Mentally generating a (pseudo)random {0,1}-sequence with uniform distribution

Question

I want to learn of good ways by which to generate $\{0,1 \}$-sequences in my head which are (pseudo)random with uniform distribution, so that I may simulate flipping a fair two-sided, standard coin. I want to do this because sometimes, I need to pick an option randomly, but I have no equipment (such as a coin or a random number generator) handy - and I am scared of having cognitive biases creep in.

The trick/constraints in this challenge include(s):

1. the fact that I am not an exceptionally skilled mental calculator and I may need to generate these numbers under pressure or quickly;
2. I want the sequence (if it is pseudorandom) to have a fairly large period so that I can generate values many times in the same situation (say, in order to make several consecutive decisions over the course of a few seconds or minutes) without falling into an apparent pattern. I may add other constraints too. But the basic idea is that the method needs to be robust and versatile, but also reasonable in human situations.

And, of course, it has to be free of cognitive biases or other failings, except for calculation accuracy and possibly choosing the initial values.

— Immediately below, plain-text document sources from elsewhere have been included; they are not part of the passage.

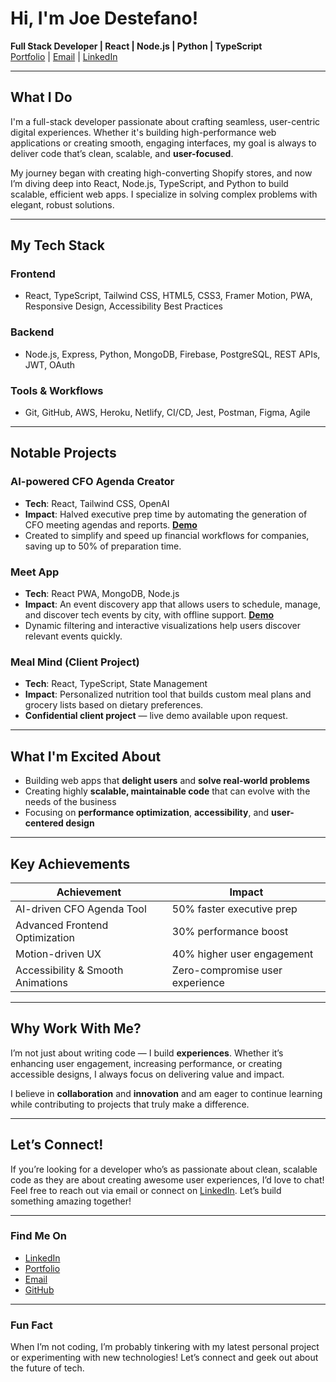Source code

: # Hi, I'm Joe Destefano!

**Full Stack Developer | React | Node.js | Python | TypeScript**  
[Portfolio](https://destefanojoewebdev.com) | [Email](mailto:destefanojoewebdev@gmail.com) | [LinkedIn](https://www.linkedin.com/in/joeadestefano)

---

## What I Do

I'm a full-stack developer passionate about crafting seamless, user-centric digital experiences. Whether it's building high-performance web applications or creating smooth, engaging interfaces, my goal is always to deliver code that’s clean, scalable, and **user-focused**.

My journey began with creating high-converting Shopify stores, and now I’m diving deep into React, Node.js, TypeScript, and Python to build scalable, efficient web apps. I specialize in solving complex problems with elegant, robust solutions.

---

## My Tech Stack

### Frontend
- React, TypeScript, Tailwind CSS, HTML5, CSS3, Framer Motion, PWA, Responsive Design, Accessibility Best Practices

### Backend
- Node.js, Express, Python, MongoDB, Firebase, PostgreSQL, REST APIs, JWT, OAuth

### Tools & Workflows
- Git, GitHub, AWS, Heroku, Netlify, CI/CD, Jest, Postman, Figma, Agile

---

## Notable Projects

### AI-powered CFO Agenda Creator
- **Tech**: React, Tailwind CSS, OpenAI  
- **Impact**: Halved executive prep time by automating the generation of CFO meeting agendas and reports. [**Demo**](https://offical-cfo-t0uz.onrender.com)  
- Created to simplify and speed up financial workflows for companies, saving up to 50% of preparation time.

### Meet App
- **Tech**: React PWA, MongoDB, Node.js  
- **Impact**: An event discovery app that allows users to schedule, manage, and discover tech events by city, with offline support. [**Demo**](https://jdestefano11.github.io/meet-app/)  
- Dynamic filtering and interactive visualizations help users discover relevant events quickly.

### Meal Mind (Client Project)
- **Tech**: React, TypeScript, State Management  
- **Impact**: Personalized nutrition tool that builds custom meal plans and grocery lists based on dietary preferences.  
- **Confidential client project** — live demo available upon request.

---

## What I'm Excited About

- Building web apps that **delight users** and **solve real-world problems**  
- Creating highly **scalable, maintainable code** that can evolve with the needs of the business  
- Focusing on **performance optimization**, **accessibility**, and **user-centered design**  

---

## Key Achievements

| Achievement                       | Impact                                  |
|------------------------------------|-----------------------------------------|
| AI-driven CFO Agenda Tool          | 50% faster executive prep              |
| Advanced Frontend Optimization     | 30% performance boost                  |
| Motion-driven UX                   | 40% higher user engagement            |
| Accessibility & Smooth Animations  | Zero-compromise user experience        |

---

## Why Work With Me?

I’m not just about writing code — I build **experiences**. Whether it’s enhancing user engagement, increasing performance, or creating accessible designs, I always focus on delivering value and impact. 

I believe in **collaboration** and **innovation** and am eager to continue learning while contributing to projects that truly make a difference.

---

## Let’s Connect!

If you’re looking for a developer who’s as passionate about clean, scalable code as they are about creating awesome user experiences, I’d love to chat! Feel free to reach out via email or connect on [LinkedIn](https://www.linkedin.com/in/joeadestefano). Let’s build something amazing together!

---

### Find Me On
- [LinkedIn](https://www.linkedin.com/in/joeadestefano)  
- [Portfolio](https://destefanojoewebdev.com)  
- [Email](mailto:destefanojoewebdev@gmail.com)  
- [GitHub](https://github.com/jdestefano11)

---

### Fun Fact

When I’m not coding, I’m probably tinkering with my latest personal project or experimenting with new technologies! Let’s connect and geek out about the future of tech.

Bonus points if it generalizes easily to $\{0, 1, \ldots, n \}$-sequences for small $n$, such that the method is still easy (etc.) to use

Thank you very much

Answer 1

When I was young I memorized the first $100$ or so digits of $\pi$. I did it for a fun challenge at the time, and for many years (decades?), I did not encounter any 'useful' application of this.

However, as my career has moved away from physics/engineering and more towards statistics, I have found that this knowledge is extremely useful as a source of unbiased random sampling.

For example, given that $\pi = 3.1415926535897932384626433832795028841971693993751058209749\ldots$

if I need to find a random sample of coin flips ($0$ or $1$), I consider the successive digits (after the decimal point) of $\pi$ modulo $2$. That is, if the digit is even, the outcome is $0$, and if it is odd, the outcome is 1. Thus, in basic results is $\{1,0,1,1,1,0,0,1,1,1,0,1,1,1,1,0,1,0,\ldots\}$ One can also set a different ('random seed') by skipping the first $x$ digits.

It should be obvious that this technique works for sampling when $2$, $5$, or $10$ options are required. However, what is awesome is that with only a minor modification it can works just as easily if $3,4,6,7,8$, or $9$ options are required.

For example, if you need to model a roll of a die where $6$ options are required, go through the digits one at a time, and if the digits is $0,1,2,3,4$, or $5$ than 'accept' that as the outcome and if it is $6$ or higher than 'reject' / skip that digit. This method of sampling is called rejection sampling.

Thus the sampling would be $$\{1,4,1,5,x,2,x,5,3,5,x,x,x,x,3,2,3...\} \rightarrow \{1,4,1,5,2,5,3,5,3,2,3\ldots\}$$

Finally, whenever, I need to fill up an Excel document with random $2$ digits numbers, I simply select the digits of $\pi$ two at a time.